BiPAP, AVAP (and their predecessor, CPAP) are most commonly used for people with sleep apnea or with hypopnea. Both of these can occur in ALS.
- Obstructive Sleep Apnea (OSA)
The more commonly seen and therefore well-known apnea is obstructive. The muscles of the soft palate and throat weaken and the upper airway is narrowed or even collapsed when the muscles relax as the patient falls asleep. That blocks the airway and the patient wakes up repeatedly, often not aware that the reason he is awakening is because he quit breathing. Some people find they feel startled or even panicky with these awakenings, but others are so tired and groggy from lack of sleep they may not even be aware they are waking up over and over. Snoring generally occurs, but it is possible to have apnea and not snore at all. Similarly, obstructive sleep apnea is often associated with obesity however there are apneaics who are of normal or low weight.
- Central Apnea
Another type of apnea that can occur is "central apnea" in which the little nerve center in the brain stem that is supposed to regulate when we take a breath and how long we hold it, fails to work properly when we fall asleep.
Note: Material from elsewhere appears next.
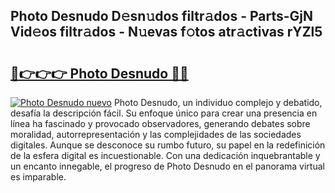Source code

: ## Photo Desnudo D𝚎sn𝚞dos filtr𝚊dos - Parts-GjN Vid𝚎os filtr𝚊dos - N𝚞evas f𝚘tos atr𝚊ctivas rYZl5

# <h2><a href="http://mbczd6.tromn.icu/?c=Photo+Desnudo">🔗👉👉👉 Photo Desnudo 🔗🔗</a></h2>

[![Photo Desnudo nuevo](https://i.imgur.com/pEAQMta.gif)](http://mbczd6.tromn.icu/?c=Photo+Desnudo)
Photo Desnudo, un individuo complejo y debatido, desafía la descripción fácil. Su enfoque único para crear una presencia en línea ha fascinado y provocado observadores, generando debates sobre moralidad, autorrepresentación y las complejidades de las sociedades digitales. Aunque se desconoce su rumbo futuro, su papel en la redefinición de la esfera digital es incuestionable. Con una dedicación inquebrantable y un encanto innegable, el progreso de Photo Desnudo en el panorama virtual es imparable.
This can be a problem directly with the nerve center or with the motor nerves that carry the message to the muscles used in breathing. Even though we think of breathing as something that is continually on autopilot, sleep seems to somehow interfere with the autopilot mechanism and apnea occurs. All it takes is a little stimulation to get breathing going again—for babies with sleep apnea, just jiggling the crib is often all it takes. For adults, a spousal elbow in the ribs usually does it! BiPAP gives a breath and that breath is either enough stimulation to get you to breathe again or is enough to tide you over until you do breathe again.
A third possibility is that the muscles of respiration are weak and during sleep when breathing is normally shallower, breathing becomes too shallow. The patient doesn't stop breathing but breathing is inadequate. BiPAP can be used to increase the volume of air taken in without increasing muscle effort.